The general procedure:
Shuffle data randomly
Split the data into k groups For each group:
Split into training & testing set
Fit a model on each group’s training & testing set
Retain the evaluation score and summarize the skill of model
Question: How does this procedure address some of the limitations with a simple train/test split?
from sklearn.model_selection import KFold
from sklearn.linear_model import LinearRegression
from sklearn.metrics import r2_score
cv = KFold(n_splits=5, shuffle=True, random_state=20)
# initialize the model
model = LinearRegression()
r2s = []
for ix, (train_index, test_index) in enumerate(cv.split(X.values)):
X_train = X.values[train_index]
y_train = y.values[train_index]
X_test = X.values[test_index]
y_test = y.values[test_index]
model.fit(X_train, y_train) #Training the model, not running now
y_pred = model.predict(X_test)
r2 = r2_score(y_test, y_pred)
r2s.append(r2)
print(f"r^2 for the fold no. {ix+1} on the test set: {r2_score(y_test, y_pred):0.2f}")
print(f"Mean r^2: {np.mean(r2s):0.2f}")
print(f"Std. dev. r^2: {np.std(r2s):0.2f}")
r^2 for the fold no. 1 on the test set: 0.62
r^2 for the fold no. 2 on the test set: 0.42
r^2 for the fold no. 3 on the test set: 0.49
r^2 for the fold no. 4 on the test set: 0.29
r^2 for the fold no. 5 on the test set: 0.38
Mean r^2: 0.44
Std. dev. r^2: 0.11
Stratified k-fold CV#
“Stratify” refers to sampling within a group to form the \(k\) folds. For example, we may wish that the distribution of Ozone levels in the CV partitions looks similar to the distribution in the full dataset. This is especially important when we have class imbalance.
df.Ozone.hist()
<AxesSubplot:>
It looks like we have a group of low-Ozone (<50) and high-Ozone (>=50) samples. Let’s define a new variable indicating if the sample is low-ozone or high-ozone using this threshold:
thresh = 50
df['high_ozone'] = df['Ozone']>=thresh
df.high_ozone.value_counts() / len(df)
False 0.771242
True 0.228758
Name: high_ozone, dtype: float64
Stratified k-fold will attempt to preserve the share of high/low ozone samples in each split.
# let's first look at the distribution in each split w/out stratification
for ix, (train_index, test_index) in enumerate(cv.split(X.values)):
y_train = y.values[train_index]
print(pd.Series(y_train>thresh).value_counts()/len(y_train))
False 0.803279
True 0.196721
dtype: float64
False 0.778689
True 0.221311
dtype: float64
False 0.762295
True 0.237705
dtype: float64
False 0.788618
True 0.211382
dtype: float64
False 0.756098
True 0.243902
dtype: float64
from sklearn.model_selection import StratifiedKFold
cv_strat = StratifiedKFold(n_splits=5, shuffle=True, random_state=20)

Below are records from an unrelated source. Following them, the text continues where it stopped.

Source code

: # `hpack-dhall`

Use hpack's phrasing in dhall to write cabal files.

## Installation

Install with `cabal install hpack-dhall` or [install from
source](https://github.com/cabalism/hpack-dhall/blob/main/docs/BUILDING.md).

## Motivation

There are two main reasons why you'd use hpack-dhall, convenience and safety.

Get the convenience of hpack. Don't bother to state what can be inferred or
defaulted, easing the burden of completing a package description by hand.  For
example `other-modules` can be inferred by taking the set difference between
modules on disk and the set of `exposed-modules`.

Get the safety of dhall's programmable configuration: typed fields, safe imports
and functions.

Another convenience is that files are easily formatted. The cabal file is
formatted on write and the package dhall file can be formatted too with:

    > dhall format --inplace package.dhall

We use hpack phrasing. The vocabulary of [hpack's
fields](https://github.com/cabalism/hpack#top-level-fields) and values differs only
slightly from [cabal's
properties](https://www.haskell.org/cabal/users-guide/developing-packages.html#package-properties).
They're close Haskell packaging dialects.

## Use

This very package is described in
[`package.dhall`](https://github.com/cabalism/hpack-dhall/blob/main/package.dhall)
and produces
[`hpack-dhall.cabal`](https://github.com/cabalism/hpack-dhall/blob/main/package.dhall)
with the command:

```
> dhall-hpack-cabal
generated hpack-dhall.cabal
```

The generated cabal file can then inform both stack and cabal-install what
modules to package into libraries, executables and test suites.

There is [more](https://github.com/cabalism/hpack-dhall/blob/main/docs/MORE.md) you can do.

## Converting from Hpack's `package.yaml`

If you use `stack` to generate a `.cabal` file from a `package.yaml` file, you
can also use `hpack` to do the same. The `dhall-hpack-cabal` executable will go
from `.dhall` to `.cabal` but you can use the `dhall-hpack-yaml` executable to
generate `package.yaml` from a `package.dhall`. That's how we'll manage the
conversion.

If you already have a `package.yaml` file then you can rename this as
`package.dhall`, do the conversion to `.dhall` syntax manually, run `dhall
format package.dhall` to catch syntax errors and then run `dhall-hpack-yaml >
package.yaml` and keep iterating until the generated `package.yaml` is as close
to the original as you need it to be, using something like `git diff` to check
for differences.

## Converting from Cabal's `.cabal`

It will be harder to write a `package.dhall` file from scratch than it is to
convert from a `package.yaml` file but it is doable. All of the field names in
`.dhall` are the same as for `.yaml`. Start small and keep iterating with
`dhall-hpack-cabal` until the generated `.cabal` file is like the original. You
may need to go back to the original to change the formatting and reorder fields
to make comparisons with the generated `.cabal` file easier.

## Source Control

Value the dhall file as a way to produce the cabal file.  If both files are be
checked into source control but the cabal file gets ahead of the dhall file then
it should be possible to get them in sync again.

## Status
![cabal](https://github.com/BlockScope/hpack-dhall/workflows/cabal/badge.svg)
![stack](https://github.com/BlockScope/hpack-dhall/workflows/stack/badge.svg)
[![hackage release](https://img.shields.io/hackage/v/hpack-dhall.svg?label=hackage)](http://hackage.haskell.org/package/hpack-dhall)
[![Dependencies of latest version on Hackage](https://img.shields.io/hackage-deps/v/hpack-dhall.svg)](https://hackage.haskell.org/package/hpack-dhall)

# let's look at the distribution in each split w/out
for ix, (train_index, test_index) in enumerate(cv_strat.split(X.values, y.values>=thresh)):
y_train = y.values[train_index]
print(pd.Series(y_train>thresh).value_counts()/len(y_train))
False 0.778689
True 0.221311
dtype: float64
False 0.778689
True 0.221311
dtype: float64
False 0.770492
True 0.229508
dtype: float64
False 0.780488
True 0.219512
dtype: float64
False 0.780488
True 0.219512
dtype: float64
# initialize the model
model = LinearRegression()
r2s = []
for ix, (train_index, test_index) in enumerate(cv_strat.split(X.values, y.values>=50)):
X_train = X.values[train_index]
y_train = y.values[train_index]
X_test = X.values[test_index]
y_test = y.values[test_index]
model.fit(X_train, y_train) #Training the model, not running now
y_pred = model.predict(X_test)
r2 = r2_score(y_test, y_pred)
r2s.append(r2)
print(f"r^2 for the fold no. {ix+1} on the test set: {r2_score(y_test, y_pred): 0.2f}")
print(f"Mean r^2: {np.mean(r2s):0.2f}")
print(f"Std. dev. r^2: {np.std(r2s):0.2f}")
r^2 for the fold no. 1 on the test set: 0.45
r^2 for the fold no. 2 on the test set: 0.43
r^2 for the fold no. 3 on the test set: 0.31
r^2 for the fold no. 4 on the test set: 0.56
r^2 for the fold no. 5 on the test set: 0.64
Mean r^2: 0.48
Std. dev. r^2: 0.11
Notice the better mean performance when stratifying.